| Work request |
Work through the lines below and count those holding "using"; reply with the number only.

| Task inputs |
______________________________
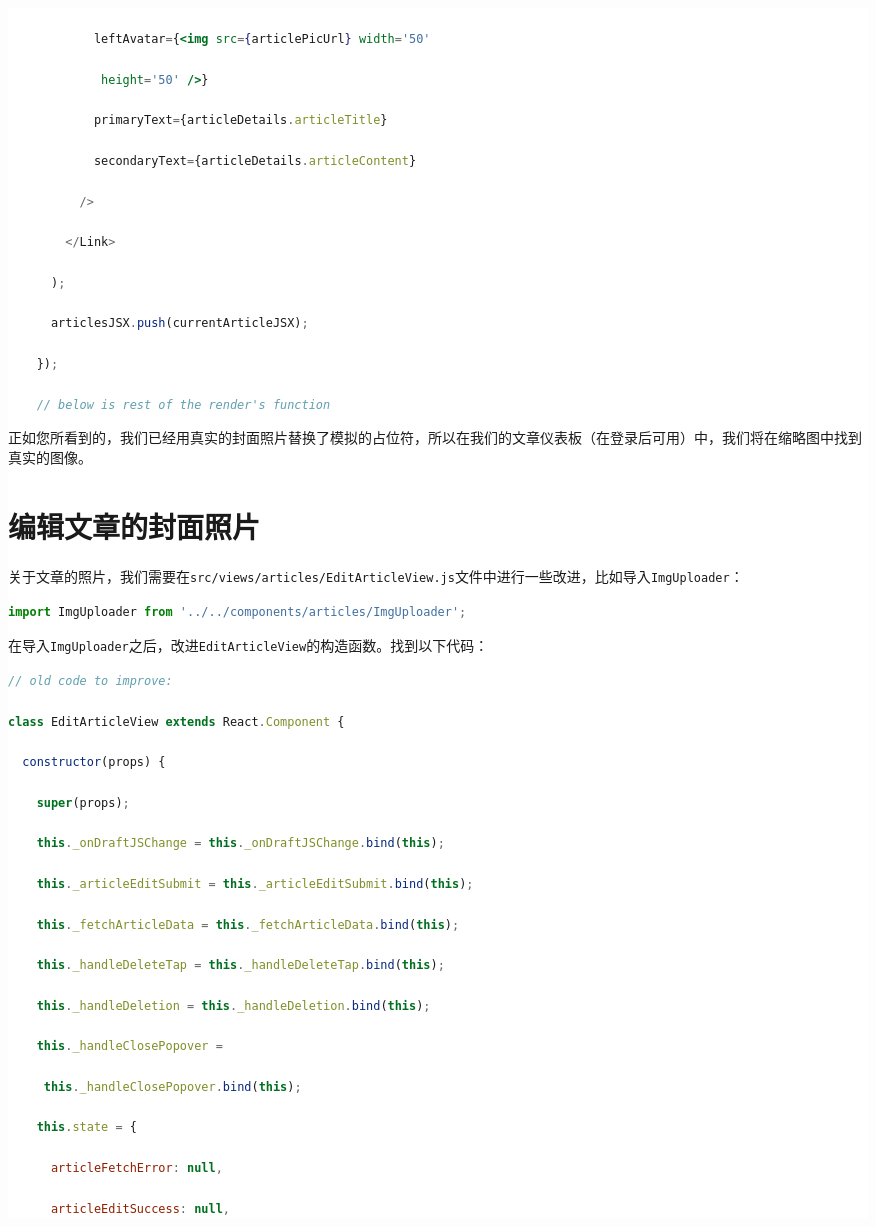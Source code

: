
 ```jsx

            leftAvatar={<img src={articlePicUrl} width='50' 

             height='50' />} 

            primaryText={articleDetails.articleTitle} 

            secondaryText={articleDetails.articleContent} 

          /> 

        </Link> 

      ); 

      articlesJSX.push(currentArticleJSX); 

    }); 

    // below is rest of the render's function

```

正如您所看到的，我们已经用真实的封面照片替换了模拟的占位符，所以在我们的文章仪表板（在登录后可用）中，我们将在缩略图中找到真实的图像。

# 编辑文章的封面照片

关于文章的照片，我们需要在`src/views/articles/EditArticleView.js`文件中进行一些改进，比如导入`ImgUploader`：

```jsx
import ImgUploader from '../../components/articles/ImgUploader';

```

在导入`ImgUploader`之后，改进`EditArticleView`的构造函数。找到以下代码：

```jsx
// old code to improve: 

class EditArticleView extends React.Component { 

  constructor(props) { 

    super(props); 

    this._onDraftJSChange = this._onDraftJSChange.bind(this); 

    this._articleEditSubmit = this._articleEditSubmit.bind(this); 

    this._fetchArticleData = this._fetchArticleData.bind(this); 

    this._handleDeleteTap = this._handleDeleteTap.bind(this); 

    this._handleDeletion = this._handleDeletion.bind(this); 

    this._handleClosePopover = 

     this._handleClosePopover.bind(this); 

    this.state = { 

      articleFetchError: null, 

      articleEditSuccess: null, 

```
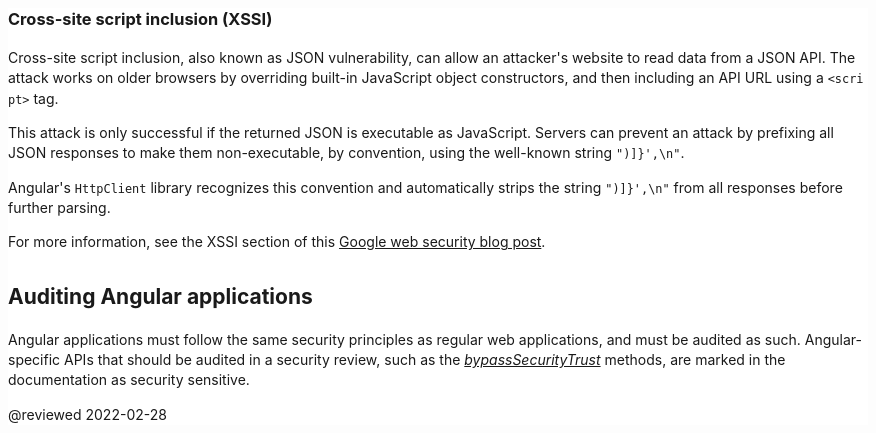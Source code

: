 <a id="xssi"></a>

### Cross-site script inclusion (XSSI)

Cross-site script inclusion, also known as JSON vulnerability, can allow an attacker's website to read data from a JSON API.
The attack works on older browsers by overriding built-in JavaScript object constructors, and then including an API URL using a `<script>` tag.

This attack is only successful if the returned JSON is executable as JavaScript.
Servers can prevent an attack by prefixing all JSON responses to make them non-executable, by convention, using the well-known string `")]}',\n"`.

Angular's `HttpClient` library recognizes this convention and automatically strips the string `")]}',\n"` from all responses before further parsing.

For more information, see the XSSI section of this [Google web security blog post](https://security.googleblog.com/2011/05/website-security-for-webmasters.html).

<a id="code-review"></a>

## Auditing Angular applications

Angular applications must follow the same security principles as regular web applications, and must be audited as such.
Angular-specific APIs that should be audited in a security review, such as the [*bypassSecurityTrust*](guide/security#bypass-security-apis) methods, are marked in the documentation as security sensitive.







@reviewed 2022-02-28
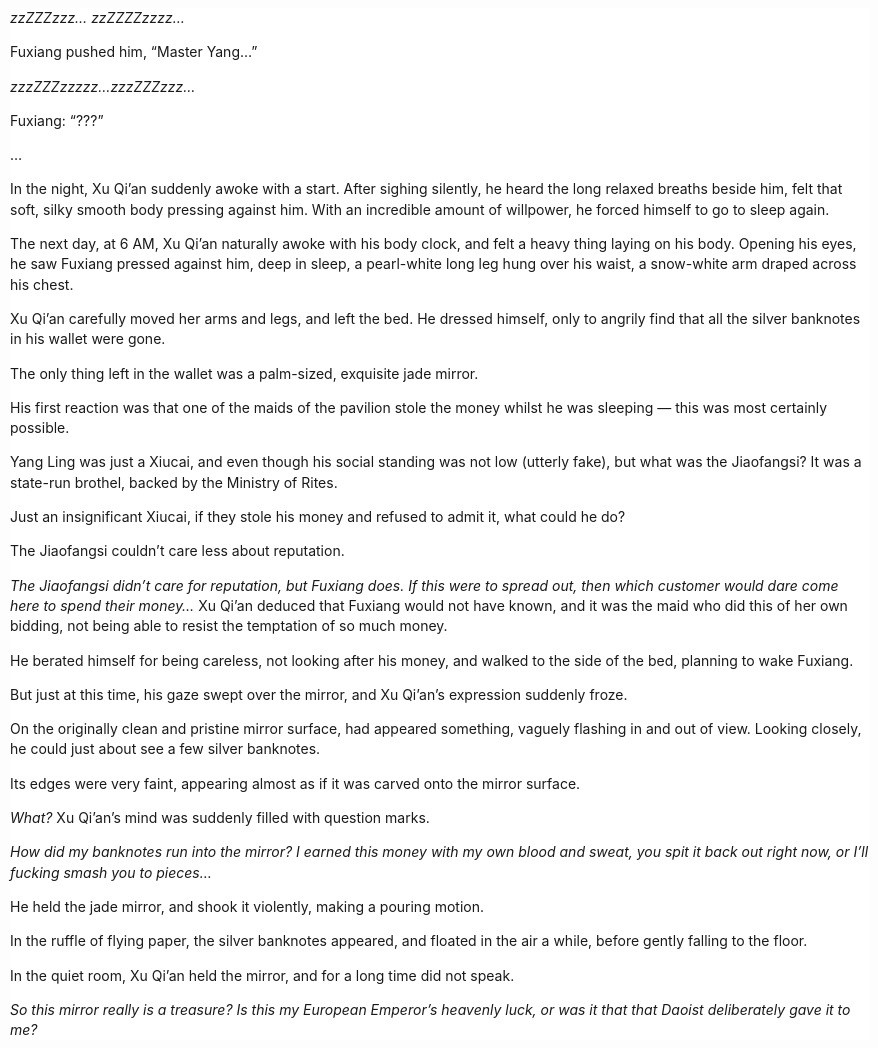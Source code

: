 *zzZZZzzz… zzZZZZzzzz…*

Fuxiang pushed him, “Master Yang…”

*zzzZZZzzzzz…zzzZZZzzz…*

Fuxiang: “???”

…

In the night, Xu Qi’an suddenly awoke with a start. After sighing silently, he heard the long relaxed breaths beside him, felt that soft, silky smooth body pressing against him. With an incredible amount of willpower, he forced himself to go to sleep again.

The next day, at 6 AM, Xu Qi’an naturally awoke with his body clock, and felt a heavy thing laying on his body. Opening his eyes, he saw Fuxiang pressed against him, deep in sleep, a pearl-white long leg hung over his waist, a snow-white arm draped across his chest.

Xu Qi’an carefully moved her arms and legs, and left the bed. He dressed himself, only to angrily find that all the silver banknotes in his wallet were gone.

The only thing left in the wallet was a palm-sized, exquisite jade mirror.

His first reaction was that one of the maids of the pavilion stole the money whilst he was sleeping — this was most certainly possible.

Yang Ling was just a Xiucai, and even though his social standing was not low (utterly fake), but what was the Jiaofangsi? It was a state-run brothel, backed by the Ministry of Rites.

Just an insignificant Xiucai, if they stole his money and refused to admit it, what could he do?

The Jiaofangsi couldn’t care less about reputation.

*The Jiaofangsi didn’t care for reputation, but Fuxiang does. If this were to spread out, then which customer would dare come here to spend their money…* Xu Qi’an deduced that Fuxiang would not have known, and it was the maid who did this of her own bidding, not being able to resist the temptation of so much money.

He berated himself for being careless, not looking after his money, and walked to the side of the bed, planning to wake Fuxiang.

But just at this time, his gaze swept over the mirror, and Xu Qi’an’s expression suddenly froze.

On the originally clean and pristine mirror surface, had appeared something, vaguely flashing in and out of view. Looking closely, he could just about see a few silver banknotes.

Its edges were very faint, appearing almost as if it was carved onto the mirror surface.

*What?* Xu Qi’an’s mind was suddenly filled with question marks.

*How did my banknotes run into the mirror? I earned this money with my own blood and sweat, you spit it back out right now, or I’ll fucking smash you to pieces…*

He held the jade mirror, and shook it violently, making a pouring motion.

In the ruffle of flying paper, the silver banknotes appeared, and floated in the air a while, before gently falling to the floor.

In the quiet room, Xu Qi’an held the mirror, and for a long time did not speak.

*So this mirror really is a treasure? Is this my European Emperor’s heavenly luck, or was it that that Daoist deliberately gave it to me?*
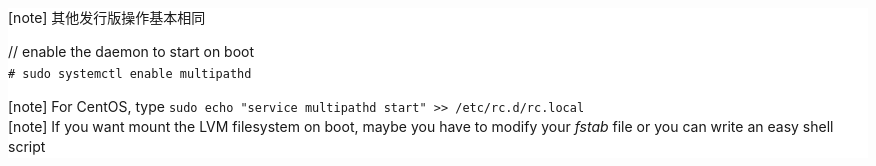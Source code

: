 [note] 其他发行版操作基本相同  

// enable the daemon to start on boot  
``# sudo systemctl enable multipathd``  

[note] For CentOS, type ``sudo echo "service multipathd start" >> /etc/rc.d/rc.local``  
[note] If you want mount the LVM filesystem on boot, maybe you have to modify your _fstab_ file or you can write an easy shell script  

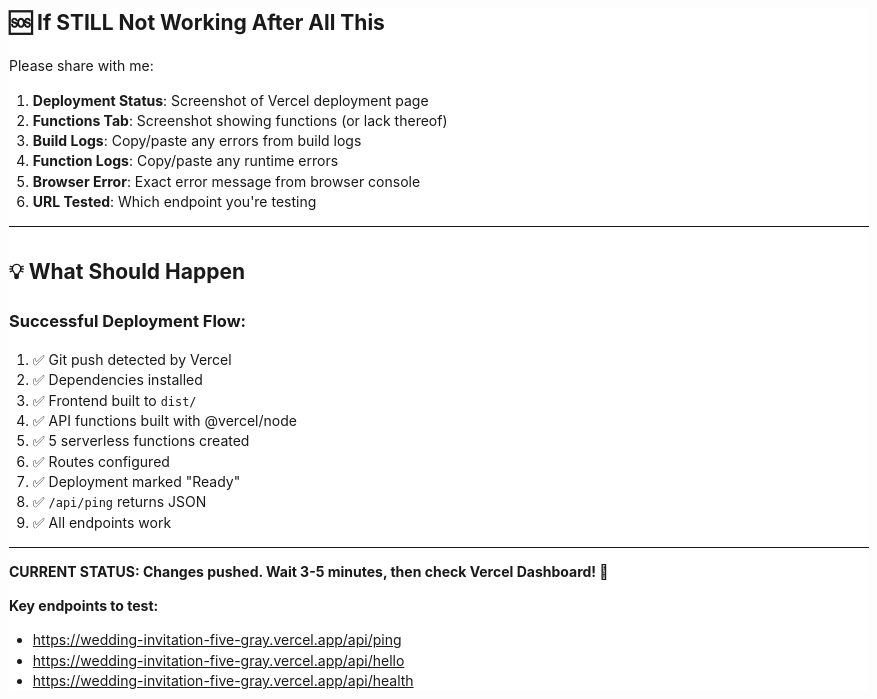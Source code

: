 
## 🆘 If STILL Not Working After All This

Please share with me:

1. **Deployment Status**: Screenshot of Vercel deployment page
2. **Functions Tab**: Screenshot showing functions (or lack thereof)
3. **Build Logs**: Copy/paste any errors from build logs
4. **Function Logs**: Copy/paste any runtime errors
5. **Browser Error**: Exact error message from browser console
6. **URL Tested**: Which endpoint you're testing

---

## 💡 What Should Happen

### Successful Deployment Flow:
1. ✅ Git push detected by Vercel
2. ✅ Dependencies installed
3. ✅ Frontend built to `dist/`
4. ✅ API functions built with @vercel/node
5. ✅ 5 serverless functions created
6. ✅ Routes configured
7. ✅ Deployment marked "Ready"
8. ✅ `/api/ping` returns JSON
9. ✅ All endpoints work

---

**CURRENT STATUS: Changes pushed. Wait 3-5 minutes, then check Vercel Dashboard! 🚀**

**Key endpoints to test:**
- https://wedding-invitation-five-gray.vercel.app/api/ping
- https://wedding-invitation-five-gray.vercel.app/api/hello
- https://wedding-invitation-five-gray.vercel.app/api/health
______________________________
| The completed task |
2